Pull out from the material below all lines with "image".

Records provided.
____

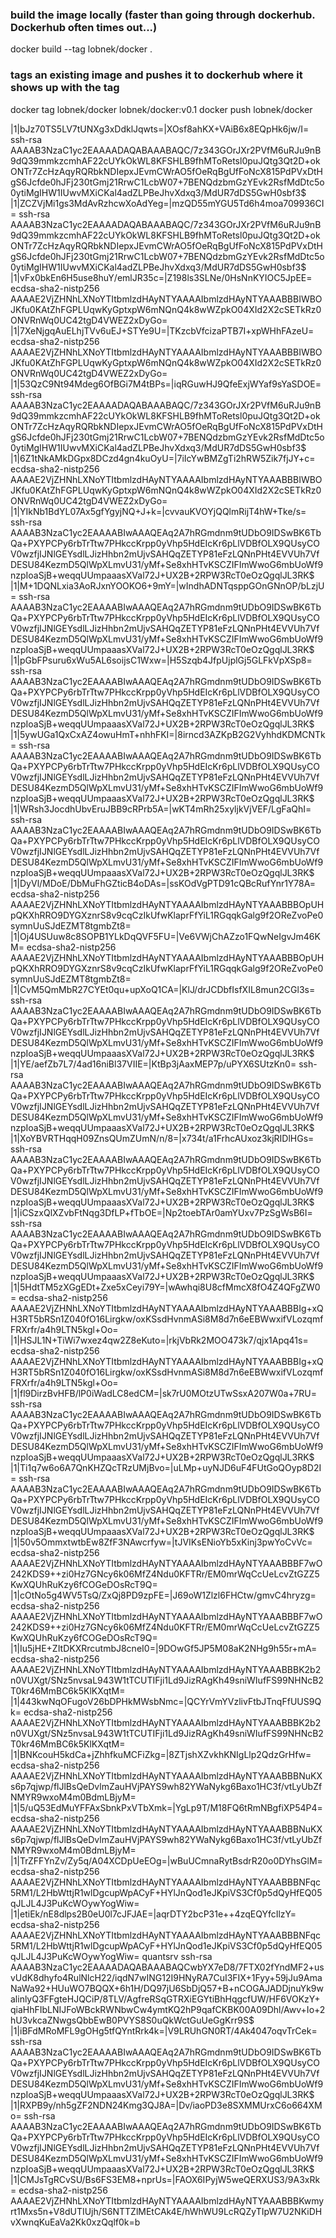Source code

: ### build the image locally (faster than going through dockerhub. Dockerhub often times out...)
docker build --tag lobnek/docker .

### tags an existing image and pushes it to dockerhub where it shows up with the tag
docker tag lobnek/docker lobnek/docker:v0.1
docker push lobnek/docker



|1|bJz70TS5LV7tUNXg3xDdklJqwts=|XOsf8ahKX+VAiB6x8EQpHk6jw/I= ssh-rsa AAAAB3NzaC1yc2EAAAADAQABAAABAQC/7z343GOrJXr2PVfM6uRJu9nB9dQ39mmkzcmhAF22cUYkOkWL8KFSHLB9fhMToRetsl0puJQtg3Qt2D+okONTr7ZcHzAqyRQRbkNDIepxJEvmCWrAO5fOeRqBgUfFoNcX815PdPVxDtHgS6Jcfde0hJFj230tGmj21RrwC1LcbW07+7BENQdzbmGzYEvk2RsfMdDtc5o0ytiMgIHW1IUwvMXiCKal4adZLPBeJhvXdxq3/MdUR7dDS5GwH0sbf3$
|1|ZCZVjMi1gs3MdAvRzhcwXoAdYeg=|mzQD55mYGU5Td6h4moa709936CI= ssh-rsa AAAAB3NzaC1yc2EAAAADAQABAAABAQC/7z343GOrJXr2PVfM6uRJu9nB9dQ39mmkzcmhAF22cUYkOkWL8KFSHLB9fhMToRetsl0puJQtg3Qt2D+okONTr7ZcHzAqyRQRbkNDIepxJEvmCWrAO5fOeRqBgUfFoNcX815PdPVxDtHgS6Jcfde0hJFj230tGmj21RrwC1LcbW07+7BENQdzbmGzYEvk2RsfMdDtc5o0ytiMgIHW1IUwvMXiCKal4adZLPBeJhvXdxq3/MdUR7dDS5GwH0sbf3$
|1|vFx0bkEn6H5use8huY/emlJR35c=|Z198ls3SLNe/0HsNnKYIOC5JpEE= ecdsa-sha2-nistp256 AAAAE2VjZHNhLXNoYTItbmlzdHAyNTYAAAAIbmlzdHAyNTYAAABBBIWBOJKfu0KAtZhFGPLUqwKyGptxpW6mNQnQ4k8wWZpkO04XId2X2cSETkRz0ONVRnWq0UC42tgD4VWEZ2xDyGo=
|1|7XeNjgqAuELhjTVv6uEJ+STYe9U=|TKzcbVfcizaPTB7I+xpWHhFAzeU= ecdsa-sha2-nistp256 AAAAE2VjZHNhLXNoYTItbmlzdHAyNTYAAAAIbmlzdHAyNTYAAABBBIWBOJKfu0KAtZhFGPLUqwKyGptxpW6mNQnQ4k8wWZpkO04XId2X2cSETkRz0ONVRnWq0UC42tgD4VWEZ2xDyGo=
|1|53QzC9Nt94Mdeg6OfBGi7M4tBPs=|iqRGuwHJ9QfeExjWYaf9sYaSDOE= ssh-rsa AAAAB3NzaC1yc2EAAAADAQABAAABAQC/7z343GOrJXr2PVfM6uRJu9nB9dQ39mmkzcmhAF22cUYkOkWL8KFSHLB9fhMToRetsl0puJQtg3Qt2D+okONTr7ZcHzAqyRQRbkNDIepxJEvmCWrAO5fOeRqBgUfFoNcX815PdPVxDtHgS6Jcfde0hJFj230tGmj21RrwC1LcbW07+7BENQdzbmGzYEvk2RsfMdDtc5o0ytiMgIHW1IUwvMXiCKal4adZLPBeJhvXdxq3/MdUR7dDS5GwH0sbf3$
|1|6Z1tNkAMkDGpx8DCzd4gn4kuOyU=|7iIcYwBMZgTi2hRW5Zik7fjJY+c= ecdsa-sha2-nistp256 AAAAE2VjZHNhLXNoYTItbmlzdHAyNTYAAAAIbmlzdHAyNTYAAABBBIWBOJKfu0KAtZhFGPLUqwKyGptxpW6mNQnQ4k8wWZpkO04XId2X2cSETkRz0ONVRnWq0UC42tgD4VWEZ2xDyGo=
|1|YIkNb1BdYL07Ax5gfYgyjNQ+J+k=|cvvauKVOYjQQlmRijT4hW+Tke/s= ssh-rsa AAAAB3NzaC1yc2EAAAABIwAAAQEAq2A7hRGmdnm9tUDbO9IDSwBK6TbQa+PXYPCPy6rbTrTtw7PHkccKrpp0yVhp5HdEIcKr6pLlVDBfOLX9QUsyCOV0wzfjIJNlGEYsdlLJizHhbn2mUjvSAHQqZETYP81eFzLQNnPHt4EVVUh7VfDESU84KezmD5QlWpXLmvU31/yMf+Se8xhHTvKSCZIFImWwoG6mbUoWf9nzpIoaSjB+weqqUUmpaaasXVal72J+UX2B+2RPW3RcT0eOzQgqlJL3RK$
|1|M+1DQNLxia3AoRJxnYOOKO6+9mY=|wIndhADNTqsppGOnGNnOP/bLzjU= ssh-rsa AAAAB3NzaC1yc2EAAAABIwAAAQEAq2A7hRGmdnm9tUDbO9IDSwBK6TbQa+PXYPCPy6rbTrTtw7PHkccKrpp0yVhp5HdEIcKr6pLlVDBfOLX9QUsyCOV0wzfjIJNlGEYsdlLJizHhbn2mUjvSAHQqZETYP81eFzLQNnPHt4EVVUh7VfDESU84KezmD5QlWpXLmvU31/yMf+Se8xhHTvKSCZIFImWwoG6mbUoWf9nzpIoaSjB+weqqUUmpaaasXVal72J+UX2B+2RPW3RcT0eOzQgqlJL3RK$
|1|pGbFPsuru6xWu5AL6soijsC1Wxw=|H5Szqb4JfpUjplGj5GLFkVpXSp8= ssh-rsa AAAAB3NzaC1yc2EAAAABIwAAAQEAq2A7hRGmdnm9tUDbO9IDSwBK6TbQa+PXYPCPy6rbTrTtw7PHkccKrpp0yVhp5HdEIcKr6pLlVDBfOLX9QUsyCOV0wzfjIJNlGEYsdlLJizHhbn2mUjvSAHQqZETYP81eFzLQNnPHt4EVVUh7VfDESU84KezmD5QlWpXLmvU31/yMf+Se8xhHTvKSCZIFImWwoG6mbUoWf9nzpIoaSjB+weqqUUmpaaasXVal72J+UX2B+2RPW3RcT0eOzQgqlJL3RK$
|1|5ywUGa1QxCxAZ4owuHmT+nhhFKI=|8irncd3AZKpB2G2VyhhdKDMCNTk= ssh-rsa AAAAB3NzaC1yc2EAAAABIwAAAQEAq2A7hRGmdnm9tUDbO9IDSwBK6TbQa+PXYPCPy6rbTrTtw7PHkccKrpp0yVhp5HdEIcKr6pLlVDBfOLX9QUsyCOV0wzfjIJNlGEYsdlLJizHhbn2mUjvSAHQqZETYP81eFzLQNnPHt4EVVUh7VfDESU84KezmD5QlWpXLmvU31/yMf+Se8xhHTvKSCZIFImWwoG6mbUoWf9nzpIoaSjB+weqqUUmpaaasXVal72J+UX2B+2RPW3RcT0eOzQgqlJL3RK$
|1|WRsh3JocdhUbvEruJBB9cRPrb5A=|wKT4mRh25xyljkVjVEF/LgFaQhI= ssh-rsa AAAAB3NzaC1yc2EAAAABIwAAAQEAq2A7hRGmdnm9tUDbO9IDSwBK6TbQa+PXYPCPy6rbTrTtw7PHkccKrpp0yVhp5HdEIcKr6pLlVDBfOLX9QUsyCOV0wzfjIJNlGEYsdlLJizHhbn2mUjvSAHQqZETYP81eFzLQNnPHt4EVVUh7VfDESU84KezmD5QlWpXLmvU31/yMf+Se8xhHTvKSCZIFImWwoG6mbUoWf9nzpIoaSjB+weqqUUmpaaasXVal72J+UX2B+2RPW3RcT0eOzQgqlJL3RK$
|1|DyVl/MDoE/DbMuFhGZticB4oDAs=|ssKOdVgPTD91cQBcRufYnr1Y78A= ecdsa-sha2-nistp256 AAAAE2VjZHNhLXNoYTItbmlzdHAyNTYAAAAIbmlzdHAyNTYAAABBBOpUHpQKXhRRO9DYGXznrS8v9cqCzIkUfwKlaprFfYiL1RGqqkGalg9f2OReZvoPe0symnUuSJdEZMT8tgmbZt8=
|1|Oj4USUuw8c8SOPB1YLkDqQVF5FU=|Ve6VWjChAZzo1FQwNeIgvJm46KM= ecdsa-sha2-nistp256 AAAAE2VjZHNhLXNoYTItbmlzdHAyNTYAAAAIbmlzdHAyNTYAAABBBOpUHpQKXhRRO9DYGXznrS8v9cqCzIkUfwKlaprFfYiL1RGqqkGalg9f2OReZvoPe0symnUuSJdEZMT8tgmbZt8=
|1|CvM5QmMbR27CYEt0qu+upXoQ1CA=|KlJ/drJCDbfIsfXIL8mun2CGl3s= ssh-rsa AAAAB3NzaC1yc2EAAAABIwAAAQEAq2A7hRGmdnm9tUDbO9IDSwBK6TbQa+PXYPCPy6rbTrTtw7PHkccKrpp0yVhp5HdEIcKr6pLlVDBfOLX9QUsyCOV0wzfjIJNlGEYsdlLJizHhbn2mUjvSAHQqZETYP81eFzLQNnPHt4EVVUh7VfDESU84KezmD5QlWpXLmvU31/yMf+Se8xhHTvKSCZIFImWwoG6mbUoWf9nzpIoaSjB+weqqUUmpaaasXVal72J+UX2B+2RPW3RcT0eOzQgqlJL3RK$
|1|YE/aefZb7L7/4ad16niBl37VIIE=|KtBp3jAaxMEP7p/uPYX6SUtzKn0= ssh-rsa AAAAB3NzaC1yc2EAAAABIwAAAQEAq2A7hRGmdnm9tUDbO9IDSwBK6TbQa+PXYPCPy6rbTrTtw7PHkccKrpp0yVhp5HdEIcKr6pLlVDBfOLX9QUsyCOV0wzfjIJNlGEYsdlLJizHhbn2mUjvSAHQqZETYP81eFzLQNnPHt4EVVUh7VfDESU84KezmD5QlWpXLmvU31/yMf+Se8xhHTvKSCZIFImWwoG6mbUoWf9nzpIoaSjB+weqqUUmpaaasXVal72J+UX2B+2RPW3RcT0eOzQgqlJL3RK$
|1|XoYBVRTHqqH09ZnsQUmZUmN/n/8=|x734t/a1FrhcAUxoz3kjRIDlHGs= ssh-rsa AAAAB3NzaC1yc2EAAAABIwAAAQEAq2A7hRGmdnm9tUDbO9IDSwBK6TbQa+PXYPCPy6rbTrTtw7PHkccKrpp0yVhp5HdEIcKr6pLlVDBfOLX9QUsyCOV0wzfjIJNlGEYsdlLJizHhbn2mUjvSAHQqZETYP81eFzLQNnPHt4EVVUh7VfDESU84KezmD5QlWpXLmvU31/yMf+Se8xhHTvKSCZIFImWwoG6mbUoWf9nzpIoaSjB+weqqUUmpaaasXVal72J+UX2B+2RPW3RcT0eOzQgqlJL3RK$
|1|iCSzxQlXZvbFtNqg3DfLP+fTbOE=|Np2toebTAr0amYUxv7PzSgWsB6I= ssh-rsa AAAAB3NzaC1yc2EAAAABIwAAAQEAq2A7hRGmdnm9tUDbO9IDSwBK6TbQa+PXYPCPy6rbTrTtw7PHkccKrpp0yVhp5HdEIcKr6pLlVDBfOLX9QUsyCOV0wzfjIJNlGEYsdlLJizHhbn2mUjvSAHQqZETYP81eFzLQNnPHt4EVVUh7VfDESU84KezmD5QlWpXLmvU31/yMf+Se8xhHTvKSCZIFImWwoG6mbUoWf9nzpIoaSjB+weqqUUmpaaasXVal72J+UX2B+2RPW3RcT0eOzQgqlJL3RK$
|1|5HdtTM5zXGgEDt+Zxe5xCeyi79Y=|wAwhqi8U8cfMmcX8fO4Z4QFgZW0= ecdsa-sha2-nistp256 AAAAE2VjZHNhLXNoYTItbmlzdHAyNTYAAAAIbmlzdHAyNTYAAABBBIg+xQH3RT5bRSn1Z040fO16Lirgkw/oxKSsdHvnmASi8M8d7n6eEBWwxifVLozqmfFRXrfr/a4h9LTN5kgl+Oo=
|1|HSJL1N+TiWi7wxez4qw2Z8eKuto=|rkjVbRk2MOO473k7/qjx1Apq41s= ecdsa-sha2-nistp256 AAAAE2VjZHNhLXNoYTItbmlzdHAyNTYAAAAIbmlzdHAyNTYAAABBBIg+xQH3RT5bRSn1Z040fO16Lirgkw/oxKSsdHvnmASi8M8d7n6eEBWwxifVLozqmfFRXrfr/a4h9LTN5kgl+Oo=
|1|fl9DirzBvHFB/lP0iWadLC8edCM=|sk7rU0MOtzUTwSsxA207W0a+7RU= ssh-rsa AAAAB3NzaC1yc2EAAAABIwAAAQEAq2A7hRGmdnm9tUDbO9IDSwBK6TbQa+PXYPCPy6rbTrTtw7PHkccKrpp0yVhp5HdEIcKr6pLlVDBfOLX9QUsyCOV0wzfjIJNlGEYsdlLJizHhbn2mUjvSAHQqZETYP81eFzLQNnPHt4EVVUh7VfDESU84KezmD5QlWpXLmvU31/yMf+Se8xhHTvKSCZIFImWwoG6mbUoWf9nzpIoaSjB+weqqUUmpaaasXVal72J+UX2B+2RPW3RcT0eOzQgqlJL3RK$
|1|Ti1q7w6o6A7QnKHZQcTRzUMjBvo=|uLMp+uyNJD6uF4FUtGoQOyp8D2I= ssh-rsa AAAAB3NzaC1yc2EAAAABIwAAAQEAq2A7hRGmdnm9tUDbO9IDSwBK6TbQa+PXYPCPy6rbTrTtw7PHkccKrpp0yVhp5HdEIcKr6pLlVDBfOLX9QUsyCOV0wzfjIJNlGEYsdlLJizHhbn2mUjvSAHQqZETYP81eFzLQNnPHt4EVVUh7VfDESU84KezmD5QlWpXLmvU31/yMf+Se8xhHTvKSCZIFImWwoG6mbUoWf9nzpIoaSjB+weqqUUmpaaasXVal72J+UX2B+2RPW3RcT0eOzQgqlJL3RK$
|1|50v5OmmxtwtbEw8ZfF3NAwcrfyw=|tJVIKsENioYb5xKinj3pwYoCvVc= ecdsa-sha2-nistp256 AAAAE2VjZHNhLXNoYTItbmlzdHAyNTYAAAAIbmlzdHAyNTYAAABBBF7wO242KDS9++zi0Hz7GNcy6k06MfZ4Ndu0KFTRr/EM0mrWqCcUeLcvZtGZZ5KwXQUhRuKzy6fCOGeDOsRcT9Q=
|1|cOtNo5g4WV5TsQ/ZxQj8PD9zpFE=|J69oW1Zlzl6FHCtw/gmvC4hryzg= ecdsa-sha2-nistp256 AAAAE2VjZHNhLXNoYTItbmlzdHAyNTYAAAAIbmlzdHAyNTYAAABBBF7wO242KDS9++zi0Hz7GNcy6k06MfZ4Ndu0KFTRr/EM0mrWqCcUeLcvZtGZZ5KwXQUhRuKzy6fCOGeDOsRcT9Q=
|1|Iu5jHE+ZItDKXRrcutmbJ8cneI0=|9DOwGf5JP5M08aK2NHg9h55r+mA= ecdsa-sha2-nistp256 AAAAE2VjZHNhLXNoYTItbmlzdHAyNTYAAAAIbmlzdHAyNTYAAABBBK2b2n0VUXgt/SNz5nvsaL943W1tTCUTIFji1Ld9JizRAgKh49sniWIufFS99NHNcB2T0kr46MmBC6k5KlKXqtM=
|1|443kwNqOFugoV26bDPHkMWsbNmc=|QCYrVmYVzlivFtbJTnqFfUUS9Qk= ecdsa-sha2-nistp256 AAAAE2VjZHNhLXNoYTItbmlzdHAyNTYAAAAIbmlzdHAyNTYAAABBBK2b2n0VUXgt/SNz5nvsaL943W1tTCUTIFji1Ld9JizRAgKh49sniWIufFS99NHNcB2T0kr46MmBC6k5KlKXqtM=
|1|BNKcouH5kdCa+jZhhfkuMCFiZkg=|8ZTjshXZvkhKNIgLlp2QdzGrHfw= ecdsa-sha2-nistp256 AAAAE2VjZHNhLXNoYTItbmlzdHAyNTYAAAAIbmlzdHAyNTYAAABBBNuKXs6p7qjwp/flJlBsQeDvlmZauHVjPAYS9wh82YWaNykg6Baxo1HC3f/vtLyUbZfNMYR9wxoM4m0BdmLBjyM=
|1|5/uQ53EdMuYFFAxSbnkPxVTbXmk=|YgLp9T/M18FQ6tRmNBgfiXP54P4= ecdsa-sha2-nistp256 AAAAE2VjZHNhLXNoYTItbmlzdHAyNTYAAAAIbmlzdHAyNTYAAABBBNuKXs6p7qjwp/flJlBsQeDvlmZauHVjPAYS9wh82YWaNykg6Baxo1HC3f/vtLyUbZfNMYR9wxoM4m0BdmLBjyM=
|1|TrZFFYnZv/Zy5q/A04XCDpUeEOg=|wBuUCmnaRytBsdrR20o0DYhsGlM= ecdsa-sha2-nistp256 AAAAE2VjZHNhLXNoYTItbmlzdHAyNTYAAAAIbmlzdHAyNTYAAABBBNFqc5RM1/L2HbWttjR1wlDgcupWpACyF+HYlJnQod1eJKpiVS3Cf0p5dQyHfEQ05qJLJL4J3PuKcWOywYogWiw=
|1|etiEk/nE8dlps2B0eU0l7cJFJAE=|aqrDTY2bcP31e++4zqEQYfcIlzY= ecdsa-sha2-nistp256 AAAAE2VjZHNhLXNoYTItbmlzdHAyNTYAAAAIbmlzdHAyNTYAAABBBNFqc5RM1/L2HbWttjR1wlDgcupWpACyF+HYlJnQod1eJKpiVS3Cf0p5dQyHfEQ05qJLJL4J3PuKcWOywYogWiw=
quantsrv ssh-rsa AAAAB3NzaC1yc2EAAAADAQABAAABAQCwbYX7eD8/7FTX02fYndMF2+usvUdK8dhyfo4RulNlcH22/iqdN7wING12I9HNyRA7CuI3FIX+1Fyy+59jJu9AmaNaWa92+HUuWO7BQQX+6h1H/DQ97jU6SbDjQ57+B+nCOGAJADDjnuYk9walinlyQ3FFgteHJQCiP/8TLV/AgfreRSqGTRXiEGYtiBhHqgcfUW/HF6VOKzY+qiaHhFIbLNIJFoWBckRWNbwCw4ymtKQ2hP9qafCKBK00A09Dhl/Awv+Io+2hU3vkcaZNwgsQbbEwB0PVYS8S0uQkWctGuUeGgKrr9S$
|1|iBFdMRoMFL9gOHg5tfQYntRrk4k=|V9LRUhGN0RT/4Ak4047oqvTrCek= ssh-rsa AAAAB3NzaC1yc2EAAAABIwAAAQEAq2A7hRGmdnm9tUDbO9IDSwBK6TbQa+PXYPCPy6rbTrTtw7PHkccKrpp0yVhp5HdEIcKr6pLlVDBfOLX9QUsyCOV0wzfjIJNlGEYsdlLJizHhbn2mUjvSAHQqZETYP81eFzLQNnPHt4EVVUh7VfDESU84KezmD5QlWpXLmvU31/yMf+Se8xhHTvKSCZIFImWwoG6mbUoWf9nzpIoaSjB+weqqUUmpaaasXVal72J+UX2B+2RPW3RcT0eOzQgqlJL3RK$
|1|RXPB9y/nh5gZF2NDN24Kmg3QJ8A=|Dv/iaoPD3e8SXMMUrxC6o664XMo= ssh-rsa AAAAB3NzaC1yc2EAAAABIwAAAQEAq2A7hRGmdnm9tUDbO9IDSwBK6TbQa+PXYPCPy6rbTrTtw7PHkccKrpp0yVhp5HdEIcKr6pLlVDBfOLX9QUsyCOV0wzfjIJNlGEYsdlLJizHhbn2mUjvSAHQqZETYP81eFzLQNnPHt4EVVUh7VfDESU84KezmD5QlWpXLmvU31/yMf+Se8xhHTvKSCZIFImWwoG6mbUoWf9nzpIoaSjB+weqqUUmpaaasXVal72J+UX2B+2RPW3RcT0eOzQgqlJL3RK$
|1|CMJsTgRCvSU/Bs6FS3EM8+nprUs=|FAOX6IPyjW5weQERXUS3/9A3xRk= ecdsa-sha2-nistp256 AAAAE2VjZHNhLXNoYTItbmlzdHAyNTYAAAAIbmlzdHAyNTYAAABBBKwmyrt1Mxs5n+V8dUTIUjh/S6NTTZlMEtCAk4E/hWhWU9LcRQZyTIpW7U2NKiDHvXwnqKuEaVa2Kk0xzQqlf0k=b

____

Task solution.
: ### build the image locally (faster than going through dockerhub. Dockerhub often times out...)
### tags an existing image and pushes it to dockerhub where it shows up with the tag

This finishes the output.